Task to carry out: Scan the entries below for the string "gravity" and copy every line where it turns up.
= Beginning of Section =
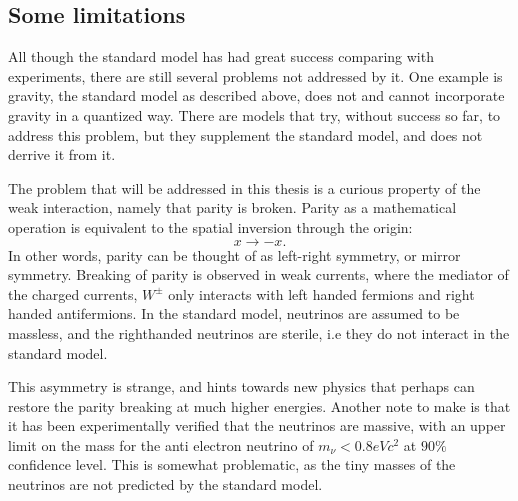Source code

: \subsection*{Some limitations}
All though the standard model has had great success comparing with experiments,
there are still several problems not addressed by it. One example is gravity, the standard model
as described above, does not and cannot incorporate gravity in a quantized way. There 
are models that try, without success so far, to address this problem, but they supplement the standard model,
and does not derrive it from it. \par 
The problem that will be addressed in this thesis is a curious property of the weak interaction, 
namely that parity is broken. Parity as a mathematical operation is equivalent to the spatial inversion 
through the origin\cite{Thomson:2013zua}:
\begin{equation}
    x \to -x.
\end{equation}
In other words, parity can be thought of as left-right symmetry, or mirror symmetry. Breaking of parity is observed
in weak currents, where the mediator of the charged currents, $W^{\pm}$ only interacts with 
left handed fermions and right handed antifermions. In the standard model, neutrinos are assumed to be massless, and the righthanded 
neutrinos are sterile, i.e they do not interact in the standard model. \par 
This asymmetry is strange, and hints towards new physics that perhaps can restore the parity breaking at much higher energies. 
Another note to make is that it has been experimentally verified that the neutrinos are massive\cite{Katrin_neutrinos},
with an upper limit on the mass for the anti electron neutrino of $m_{\nu} < 0.8eVc^2$ at $90\%$ confidence level.
This is somewhat problematic, as the tiny masses of the neutrinos are not predicted by the standard model.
= End of Section =
Solution for this exercise:
there are still several problems not addressed by it. One example is gravity, the standard model
as described above, does not and cannot incorporate gravity in a quantized way. There 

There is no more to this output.